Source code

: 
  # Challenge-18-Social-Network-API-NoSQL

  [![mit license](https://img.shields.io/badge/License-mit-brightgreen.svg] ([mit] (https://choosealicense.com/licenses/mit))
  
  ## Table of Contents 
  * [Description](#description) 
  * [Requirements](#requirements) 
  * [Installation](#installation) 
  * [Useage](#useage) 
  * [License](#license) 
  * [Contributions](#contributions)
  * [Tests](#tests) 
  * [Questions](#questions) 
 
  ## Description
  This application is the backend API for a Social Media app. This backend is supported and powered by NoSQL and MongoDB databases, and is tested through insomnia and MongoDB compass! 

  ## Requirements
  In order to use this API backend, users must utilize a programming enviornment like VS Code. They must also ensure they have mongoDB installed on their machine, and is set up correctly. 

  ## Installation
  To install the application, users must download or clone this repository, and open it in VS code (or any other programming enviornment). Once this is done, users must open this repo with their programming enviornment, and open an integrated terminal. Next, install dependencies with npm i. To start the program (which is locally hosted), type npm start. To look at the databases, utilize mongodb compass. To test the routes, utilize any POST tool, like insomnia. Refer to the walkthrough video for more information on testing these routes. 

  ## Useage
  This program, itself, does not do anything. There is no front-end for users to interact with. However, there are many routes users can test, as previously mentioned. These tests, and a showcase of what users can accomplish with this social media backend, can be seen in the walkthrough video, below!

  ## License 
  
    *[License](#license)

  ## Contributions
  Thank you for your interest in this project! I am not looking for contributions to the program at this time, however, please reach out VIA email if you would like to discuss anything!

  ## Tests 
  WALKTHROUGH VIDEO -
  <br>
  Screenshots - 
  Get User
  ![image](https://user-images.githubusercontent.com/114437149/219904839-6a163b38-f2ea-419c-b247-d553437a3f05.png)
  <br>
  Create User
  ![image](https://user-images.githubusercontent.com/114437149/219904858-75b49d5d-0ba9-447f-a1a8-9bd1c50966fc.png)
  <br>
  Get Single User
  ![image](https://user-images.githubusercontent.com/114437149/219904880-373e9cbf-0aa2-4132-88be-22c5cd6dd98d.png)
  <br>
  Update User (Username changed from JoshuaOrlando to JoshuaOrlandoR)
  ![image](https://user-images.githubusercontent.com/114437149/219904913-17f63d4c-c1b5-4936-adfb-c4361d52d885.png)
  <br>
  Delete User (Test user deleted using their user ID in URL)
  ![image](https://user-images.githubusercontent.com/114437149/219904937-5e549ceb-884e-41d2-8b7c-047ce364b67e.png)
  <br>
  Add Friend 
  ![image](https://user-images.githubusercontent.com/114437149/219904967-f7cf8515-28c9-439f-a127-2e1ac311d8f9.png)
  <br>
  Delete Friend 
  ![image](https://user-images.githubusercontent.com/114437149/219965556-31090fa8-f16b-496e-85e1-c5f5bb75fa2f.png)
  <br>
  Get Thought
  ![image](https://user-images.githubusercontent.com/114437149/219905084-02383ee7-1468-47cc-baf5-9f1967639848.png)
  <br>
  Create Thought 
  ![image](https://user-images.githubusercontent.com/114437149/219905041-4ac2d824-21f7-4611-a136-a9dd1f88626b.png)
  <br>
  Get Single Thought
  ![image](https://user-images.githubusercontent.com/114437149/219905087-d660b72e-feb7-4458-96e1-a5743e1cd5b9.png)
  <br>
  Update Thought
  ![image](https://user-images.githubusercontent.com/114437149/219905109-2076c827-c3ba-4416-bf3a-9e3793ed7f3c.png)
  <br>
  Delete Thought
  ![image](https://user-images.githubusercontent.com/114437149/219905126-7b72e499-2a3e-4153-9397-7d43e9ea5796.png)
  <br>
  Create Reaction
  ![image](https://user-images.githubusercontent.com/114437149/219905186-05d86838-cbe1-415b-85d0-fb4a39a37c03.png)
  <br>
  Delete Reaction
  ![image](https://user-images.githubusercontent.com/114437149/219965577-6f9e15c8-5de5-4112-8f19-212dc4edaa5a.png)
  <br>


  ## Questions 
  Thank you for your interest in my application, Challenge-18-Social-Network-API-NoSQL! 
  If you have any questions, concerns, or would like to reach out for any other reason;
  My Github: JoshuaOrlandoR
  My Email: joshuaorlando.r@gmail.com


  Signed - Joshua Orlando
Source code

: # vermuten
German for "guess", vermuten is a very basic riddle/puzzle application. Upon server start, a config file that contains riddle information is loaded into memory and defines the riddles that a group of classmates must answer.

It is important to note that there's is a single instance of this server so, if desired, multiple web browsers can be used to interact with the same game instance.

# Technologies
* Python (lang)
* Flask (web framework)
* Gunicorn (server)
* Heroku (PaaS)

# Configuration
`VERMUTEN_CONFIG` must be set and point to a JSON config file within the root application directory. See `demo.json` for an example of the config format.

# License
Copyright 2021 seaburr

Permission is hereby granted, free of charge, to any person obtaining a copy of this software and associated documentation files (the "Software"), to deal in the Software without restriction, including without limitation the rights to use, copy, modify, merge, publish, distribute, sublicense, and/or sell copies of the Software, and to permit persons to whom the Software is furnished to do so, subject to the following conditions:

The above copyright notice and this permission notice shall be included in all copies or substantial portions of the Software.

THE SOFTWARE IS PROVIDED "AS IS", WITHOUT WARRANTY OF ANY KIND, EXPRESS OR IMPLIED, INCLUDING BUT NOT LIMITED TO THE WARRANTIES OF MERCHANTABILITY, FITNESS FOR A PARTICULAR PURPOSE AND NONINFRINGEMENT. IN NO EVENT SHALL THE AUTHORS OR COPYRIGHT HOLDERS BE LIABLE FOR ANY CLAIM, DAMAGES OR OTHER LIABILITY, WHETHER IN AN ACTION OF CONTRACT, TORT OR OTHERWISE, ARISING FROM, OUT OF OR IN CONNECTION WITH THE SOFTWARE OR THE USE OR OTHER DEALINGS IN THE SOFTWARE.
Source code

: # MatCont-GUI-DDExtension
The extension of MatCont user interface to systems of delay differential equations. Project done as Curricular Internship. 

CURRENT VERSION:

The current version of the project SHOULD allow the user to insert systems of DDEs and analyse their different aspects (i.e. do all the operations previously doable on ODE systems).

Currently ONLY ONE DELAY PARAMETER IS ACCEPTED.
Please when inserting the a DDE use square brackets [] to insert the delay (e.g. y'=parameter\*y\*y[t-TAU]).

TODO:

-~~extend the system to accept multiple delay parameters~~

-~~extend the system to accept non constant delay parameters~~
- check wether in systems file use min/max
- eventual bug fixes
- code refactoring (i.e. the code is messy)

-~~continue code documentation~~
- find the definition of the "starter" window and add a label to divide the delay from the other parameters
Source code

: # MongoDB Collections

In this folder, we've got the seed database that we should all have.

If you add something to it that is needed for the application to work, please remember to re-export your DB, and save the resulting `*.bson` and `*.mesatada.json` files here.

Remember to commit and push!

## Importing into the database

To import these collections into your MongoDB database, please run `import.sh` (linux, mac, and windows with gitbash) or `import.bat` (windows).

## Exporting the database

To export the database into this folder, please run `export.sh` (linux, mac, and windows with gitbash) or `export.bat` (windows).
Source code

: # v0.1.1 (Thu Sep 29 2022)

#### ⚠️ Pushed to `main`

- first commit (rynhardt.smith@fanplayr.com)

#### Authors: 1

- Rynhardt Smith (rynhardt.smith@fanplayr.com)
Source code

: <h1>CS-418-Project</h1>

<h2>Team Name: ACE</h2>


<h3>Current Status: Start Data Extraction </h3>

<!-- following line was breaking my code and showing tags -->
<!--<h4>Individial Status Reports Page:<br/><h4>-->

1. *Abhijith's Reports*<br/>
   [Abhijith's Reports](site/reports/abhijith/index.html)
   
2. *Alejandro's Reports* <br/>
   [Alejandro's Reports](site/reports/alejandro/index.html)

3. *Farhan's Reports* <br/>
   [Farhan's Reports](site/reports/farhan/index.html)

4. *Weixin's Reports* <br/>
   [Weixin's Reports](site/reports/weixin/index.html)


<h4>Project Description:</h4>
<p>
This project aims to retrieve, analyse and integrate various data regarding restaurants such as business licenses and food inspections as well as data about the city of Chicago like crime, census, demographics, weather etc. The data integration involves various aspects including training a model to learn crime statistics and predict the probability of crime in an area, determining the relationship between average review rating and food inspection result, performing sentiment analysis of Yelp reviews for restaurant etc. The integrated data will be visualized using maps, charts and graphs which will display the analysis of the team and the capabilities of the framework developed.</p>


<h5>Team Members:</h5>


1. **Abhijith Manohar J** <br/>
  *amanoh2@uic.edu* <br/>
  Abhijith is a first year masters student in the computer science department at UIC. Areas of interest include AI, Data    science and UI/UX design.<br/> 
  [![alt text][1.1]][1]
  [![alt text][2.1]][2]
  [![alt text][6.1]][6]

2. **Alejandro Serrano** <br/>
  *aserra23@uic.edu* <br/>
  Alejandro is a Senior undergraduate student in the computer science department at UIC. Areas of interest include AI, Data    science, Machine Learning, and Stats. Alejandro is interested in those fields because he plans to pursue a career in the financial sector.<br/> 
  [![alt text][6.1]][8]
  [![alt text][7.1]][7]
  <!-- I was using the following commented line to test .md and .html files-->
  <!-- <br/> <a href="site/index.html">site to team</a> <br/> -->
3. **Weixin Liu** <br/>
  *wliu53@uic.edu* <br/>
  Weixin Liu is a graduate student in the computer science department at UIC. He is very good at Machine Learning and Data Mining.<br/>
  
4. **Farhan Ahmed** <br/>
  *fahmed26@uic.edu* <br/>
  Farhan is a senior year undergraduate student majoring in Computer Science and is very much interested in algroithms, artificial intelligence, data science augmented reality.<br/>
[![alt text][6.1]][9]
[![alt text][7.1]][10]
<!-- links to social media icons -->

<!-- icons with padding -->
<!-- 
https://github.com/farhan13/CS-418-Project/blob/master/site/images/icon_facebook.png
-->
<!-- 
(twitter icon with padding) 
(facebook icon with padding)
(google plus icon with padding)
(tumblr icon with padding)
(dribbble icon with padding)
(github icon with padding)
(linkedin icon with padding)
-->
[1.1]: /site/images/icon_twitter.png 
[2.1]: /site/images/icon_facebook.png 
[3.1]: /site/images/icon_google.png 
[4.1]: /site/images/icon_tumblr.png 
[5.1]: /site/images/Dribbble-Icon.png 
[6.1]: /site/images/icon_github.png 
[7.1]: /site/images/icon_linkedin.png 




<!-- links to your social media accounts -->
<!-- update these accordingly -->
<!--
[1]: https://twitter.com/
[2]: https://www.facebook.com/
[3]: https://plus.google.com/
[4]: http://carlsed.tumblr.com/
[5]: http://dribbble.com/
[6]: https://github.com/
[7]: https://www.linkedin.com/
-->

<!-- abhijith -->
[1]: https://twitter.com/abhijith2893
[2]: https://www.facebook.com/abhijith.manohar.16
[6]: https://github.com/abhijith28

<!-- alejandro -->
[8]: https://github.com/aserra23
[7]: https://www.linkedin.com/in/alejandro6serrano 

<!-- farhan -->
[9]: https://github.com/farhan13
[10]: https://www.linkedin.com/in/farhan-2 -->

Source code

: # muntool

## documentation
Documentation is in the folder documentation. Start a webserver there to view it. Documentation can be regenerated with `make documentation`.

·····

INSTRUCTIONS FOR THE TASK -> Write out exactly the lines above from the line with "<h2>Team Name: ACE</h2>" through the line with "<h4>Project Description:</h4>", both of them included, and leave out all other lines.

OUTPUT OF THE TASK ->
<h2>Team Name: ACE</h2>


<h3>Current Status: Start Data Extraction </h3>

<!-- following line was breaking my code and showing tags -->
<!--<h4>Individial Status Reports Page:<br/><h4>-->

1. *Abhijith's Reports*<br/>
   [Abhijith's Reports](site/reports/abhijith/index.html)
   
2. *Alejandro's Reports* <br/>
   [Alejandro's Reports](site/reports/alejandro/index.html)

3. *Farhan's Reports* <br/>
   [Farhan's Reports](site/reports/farhan/index.html)

4. *Weixin's Reports* <br/>
   [Weixin's Reports](site/reports/weixin/index.html)


<h4>Project Description:</h4>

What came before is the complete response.